Is there any way to make Hyper-V's (Hyper-V Server 2008 R2 SP1) networking subsystem ignore VLAN tagging and just accept all packets that the physical NIC accepts? ...hopefully by actually ignoring tagging completely and not via some wildcard setting?
Consider this simplified scenario. You have your Hyper-V host connected to a switch via a single cable; the host has a single VM (guest) running on it. Everything has network connectivity; both the host and guest can get to the Internet, and to each other, via TCP/IP (you can ping, RDP, etc.). Next, someone turns on VLAN tagging in the switch such that all packets traveling through it are tagged with VLAN 2. Your host and guest have now lost all network connectivity.
How can you tell Hyper-V to ignore the fact that incoming packets are now tagged with VLAN 2? They physical NIC is ignoring the tagging just fine, so can Hyper-V do it also?
So here's the situation. I've got a switch divided into 2 distinct collision domains, but it was done by setting up a VLAN because I had no other choice. The Hyper-V host is physically plugged into one port on one of those collision domains; the host and all VMs are expected to work within that same collision domain. Nothing except the switch has any sort of VLAN configuration; all connected machines behave simply as if there were 2 independent "dumb" switches being used. I would like it to remain this way.

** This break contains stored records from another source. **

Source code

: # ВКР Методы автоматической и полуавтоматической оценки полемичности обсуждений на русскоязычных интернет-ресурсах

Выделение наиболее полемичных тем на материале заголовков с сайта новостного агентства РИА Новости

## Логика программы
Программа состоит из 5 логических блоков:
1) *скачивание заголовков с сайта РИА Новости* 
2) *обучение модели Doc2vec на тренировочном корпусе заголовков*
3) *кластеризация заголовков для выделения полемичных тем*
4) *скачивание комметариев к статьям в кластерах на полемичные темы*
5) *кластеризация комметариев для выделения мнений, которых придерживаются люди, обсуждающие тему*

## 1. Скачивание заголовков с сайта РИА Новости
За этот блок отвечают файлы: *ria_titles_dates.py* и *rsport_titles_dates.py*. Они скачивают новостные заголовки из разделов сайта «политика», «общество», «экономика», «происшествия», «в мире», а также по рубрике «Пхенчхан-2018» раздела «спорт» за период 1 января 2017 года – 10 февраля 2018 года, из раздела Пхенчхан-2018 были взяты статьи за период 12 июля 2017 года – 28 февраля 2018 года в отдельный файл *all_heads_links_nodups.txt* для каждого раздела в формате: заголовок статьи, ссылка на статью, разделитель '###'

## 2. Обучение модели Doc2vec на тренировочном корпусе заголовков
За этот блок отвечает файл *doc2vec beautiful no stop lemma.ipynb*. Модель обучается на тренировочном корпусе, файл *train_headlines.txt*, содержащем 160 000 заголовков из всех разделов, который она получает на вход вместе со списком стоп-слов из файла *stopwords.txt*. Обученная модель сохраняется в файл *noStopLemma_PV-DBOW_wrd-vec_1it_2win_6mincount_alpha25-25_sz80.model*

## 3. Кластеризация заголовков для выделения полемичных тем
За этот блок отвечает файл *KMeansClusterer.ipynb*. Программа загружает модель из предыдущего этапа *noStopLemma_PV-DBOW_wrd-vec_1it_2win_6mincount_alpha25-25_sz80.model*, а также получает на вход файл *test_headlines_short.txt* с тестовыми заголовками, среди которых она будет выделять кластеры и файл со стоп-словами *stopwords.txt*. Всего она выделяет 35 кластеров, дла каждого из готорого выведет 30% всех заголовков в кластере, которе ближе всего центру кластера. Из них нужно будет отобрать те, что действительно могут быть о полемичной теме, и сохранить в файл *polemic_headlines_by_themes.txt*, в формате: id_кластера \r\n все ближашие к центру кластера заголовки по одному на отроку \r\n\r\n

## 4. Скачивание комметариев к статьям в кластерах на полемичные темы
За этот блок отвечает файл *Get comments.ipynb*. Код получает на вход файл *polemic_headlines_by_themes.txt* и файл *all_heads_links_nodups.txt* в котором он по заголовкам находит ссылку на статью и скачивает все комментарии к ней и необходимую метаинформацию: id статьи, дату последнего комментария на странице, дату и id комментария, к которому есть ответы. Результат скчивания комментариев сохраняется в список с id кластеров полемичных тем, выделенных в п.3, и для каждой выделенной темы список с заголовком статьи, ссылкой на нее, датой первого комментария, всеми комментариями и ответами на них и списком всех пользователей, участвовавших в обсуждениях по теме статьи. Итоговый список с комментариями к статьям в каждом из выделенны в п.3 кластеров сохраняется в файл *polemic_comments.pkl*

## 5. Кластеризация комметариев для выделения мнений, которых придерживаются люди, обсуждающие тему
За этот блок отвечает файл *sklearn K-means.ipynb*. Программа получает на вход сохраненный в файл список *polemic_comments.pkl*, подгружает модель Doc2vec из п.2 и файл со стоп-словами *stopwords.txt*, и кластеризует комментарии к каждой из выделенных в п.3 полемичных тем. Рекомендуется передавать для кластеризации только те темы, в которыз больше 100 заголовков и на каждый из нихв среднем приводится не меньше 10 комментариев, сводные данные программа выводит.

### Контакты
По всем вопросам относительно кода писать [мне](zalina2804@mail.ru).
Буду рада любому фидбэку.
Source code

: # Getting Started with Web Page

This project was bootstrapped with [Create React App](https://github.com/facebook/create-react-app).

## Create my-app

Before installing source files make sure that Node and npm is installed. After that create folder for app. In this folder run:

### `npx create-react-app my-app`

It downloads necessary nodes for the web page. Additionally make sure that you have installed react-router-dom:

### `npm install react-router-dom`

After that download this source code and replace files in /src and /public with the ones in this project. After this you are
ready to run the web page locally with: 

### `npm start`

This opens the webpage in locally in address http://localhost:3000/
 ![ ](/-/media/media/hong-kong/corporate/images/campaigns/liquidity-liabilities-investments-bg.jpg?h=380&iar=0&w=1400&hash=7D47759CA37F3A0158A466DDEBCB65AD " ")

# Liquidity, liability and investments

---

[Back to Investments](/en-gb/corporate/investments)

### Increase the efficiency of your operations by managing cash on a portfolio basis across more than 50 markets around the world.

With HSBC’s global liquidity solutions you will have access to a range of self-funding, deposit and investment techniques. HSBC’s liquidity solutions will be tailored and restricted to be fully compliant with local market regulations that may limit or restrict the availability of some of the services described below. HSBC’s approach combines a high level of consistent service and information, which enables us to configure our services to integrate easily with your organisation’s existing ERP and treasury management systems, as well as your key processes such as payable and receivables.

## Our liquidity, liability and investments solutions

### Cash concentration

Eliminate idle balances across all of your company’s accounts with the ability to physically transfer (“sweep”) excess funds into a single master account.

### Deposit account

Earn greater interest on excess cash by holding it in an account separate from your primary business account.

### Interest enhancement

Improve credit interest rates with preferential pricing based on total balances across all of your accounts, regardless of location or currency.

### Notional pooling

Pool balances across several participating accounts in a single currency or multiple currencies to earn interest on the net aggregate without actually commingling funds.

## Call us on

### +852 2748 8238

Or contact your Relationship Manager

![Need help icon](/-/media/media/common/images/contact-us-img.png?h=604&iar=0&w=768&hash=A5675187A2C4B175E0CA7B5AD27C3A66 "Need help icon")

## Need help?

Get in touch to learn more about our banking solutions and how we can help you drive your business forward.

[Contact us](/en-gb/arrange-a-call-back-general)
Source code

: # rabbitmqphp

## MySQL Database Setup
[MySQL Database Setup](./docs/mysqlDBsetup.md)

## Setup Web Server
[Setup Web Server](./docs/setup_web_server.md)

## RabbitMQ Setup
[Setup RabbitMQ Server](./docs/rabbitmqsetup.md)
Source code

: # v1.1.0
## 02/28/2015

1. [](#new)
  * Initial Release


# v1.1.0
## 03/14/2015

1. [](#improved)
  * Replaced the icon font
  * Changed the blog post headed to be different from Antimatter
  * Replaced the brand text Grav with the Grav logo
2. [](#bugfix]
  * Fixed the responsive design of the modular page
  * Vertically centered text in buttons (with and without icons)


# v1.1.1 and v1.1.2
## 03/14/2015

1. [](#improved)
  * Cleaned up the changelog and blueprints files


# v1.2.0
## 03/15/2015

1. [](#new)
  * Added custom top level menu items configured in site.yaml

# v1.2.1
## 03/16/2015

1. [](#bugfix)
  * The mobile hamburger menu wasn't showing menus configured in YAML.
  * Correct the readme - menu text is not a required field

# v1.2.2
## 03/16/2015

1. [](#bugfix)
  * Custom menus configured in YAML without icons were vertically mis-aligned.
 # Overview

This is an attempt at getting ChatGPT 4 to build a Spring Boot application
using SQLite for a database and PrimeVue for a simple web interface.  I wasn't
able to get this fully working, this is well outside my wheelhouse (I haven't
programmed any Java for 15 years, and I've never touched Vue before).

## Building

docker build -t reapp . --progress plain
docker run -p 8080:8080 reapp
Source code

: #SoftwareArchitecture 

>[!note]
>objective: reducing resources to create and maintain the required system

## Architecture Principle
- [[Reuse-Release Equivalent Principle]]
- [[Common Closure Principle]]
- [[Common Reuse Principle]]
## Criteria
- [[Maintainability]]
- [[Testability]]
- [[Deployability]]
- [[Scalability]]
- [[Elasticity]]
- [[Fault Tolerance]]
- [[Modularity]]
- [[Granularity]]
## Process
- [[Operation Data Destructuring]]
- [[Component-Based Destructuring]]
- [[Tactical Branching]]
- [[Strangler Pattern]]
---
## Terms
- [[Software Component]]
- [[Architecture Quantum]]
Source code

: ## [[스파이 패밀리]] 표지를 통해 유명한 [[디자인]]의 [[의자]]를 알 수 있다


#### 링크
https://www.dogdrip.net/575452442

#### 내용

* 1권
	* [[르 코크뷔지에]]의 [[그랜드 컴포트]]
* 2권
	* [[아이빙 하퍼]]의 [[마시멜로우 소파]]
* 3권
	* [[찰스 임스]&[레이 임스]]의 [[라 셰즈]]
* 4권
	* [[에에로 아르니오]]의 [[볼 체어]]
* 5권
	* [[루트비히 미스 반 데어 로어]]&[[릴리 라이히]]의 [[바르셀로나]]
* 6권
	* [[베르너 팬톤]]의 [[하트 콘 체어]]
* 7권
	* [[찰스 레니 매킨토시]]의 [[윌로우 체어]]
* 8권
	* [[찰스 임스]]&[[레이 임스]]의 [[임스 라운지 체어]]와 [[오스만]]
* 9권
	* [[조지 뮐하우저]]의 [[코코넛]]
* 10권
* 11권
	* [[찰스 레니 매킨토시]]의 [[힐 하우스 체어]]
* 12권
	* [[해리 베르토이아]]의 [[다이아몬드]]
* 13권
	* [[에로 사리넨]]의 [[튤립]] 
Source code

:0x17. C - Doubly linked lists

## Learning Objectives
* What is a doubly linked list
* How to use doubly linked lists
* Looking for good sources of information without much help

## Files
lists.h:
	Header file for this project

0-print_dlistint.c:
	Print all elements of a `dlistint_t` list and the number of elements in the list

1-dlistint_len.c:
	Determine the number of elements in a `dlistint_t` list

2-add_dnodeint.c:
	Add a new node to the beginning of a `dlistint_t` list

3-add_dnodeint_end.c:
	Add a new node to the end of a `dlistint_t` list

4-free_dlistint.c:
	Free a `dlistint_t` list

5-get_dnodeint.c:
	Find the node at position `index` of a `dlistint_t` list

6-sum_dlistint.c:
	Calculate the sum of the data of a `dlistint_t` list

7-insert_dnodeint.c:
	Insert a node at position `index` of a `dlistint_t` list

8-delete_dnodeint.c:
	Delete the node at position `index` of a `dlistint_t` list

However, in Hyper-V Manager, when I go into the "Virtual Network Manager" dialog to add a new External (physical) interface, if I don't choose the proper VLAN ID (for the host/"parent partition"), the NIC loses all network connectivity. That's because while the physical NIC doesn't care, the new Microsoft Virtual Switch does---and dutifully drops the packets. ...and each VM also has to have the same VLAN ID configured or the VM can't get a network connection.
(FYI, this particular "gotcha" caused untold torment because there's no reporting of such activity anywhere in Hyper-V, and its out-of-the-box behavior is exactly opposite of what physical NICs do.)
Edit: Attempted to clarify my "backstory" and added a simplified example scenario.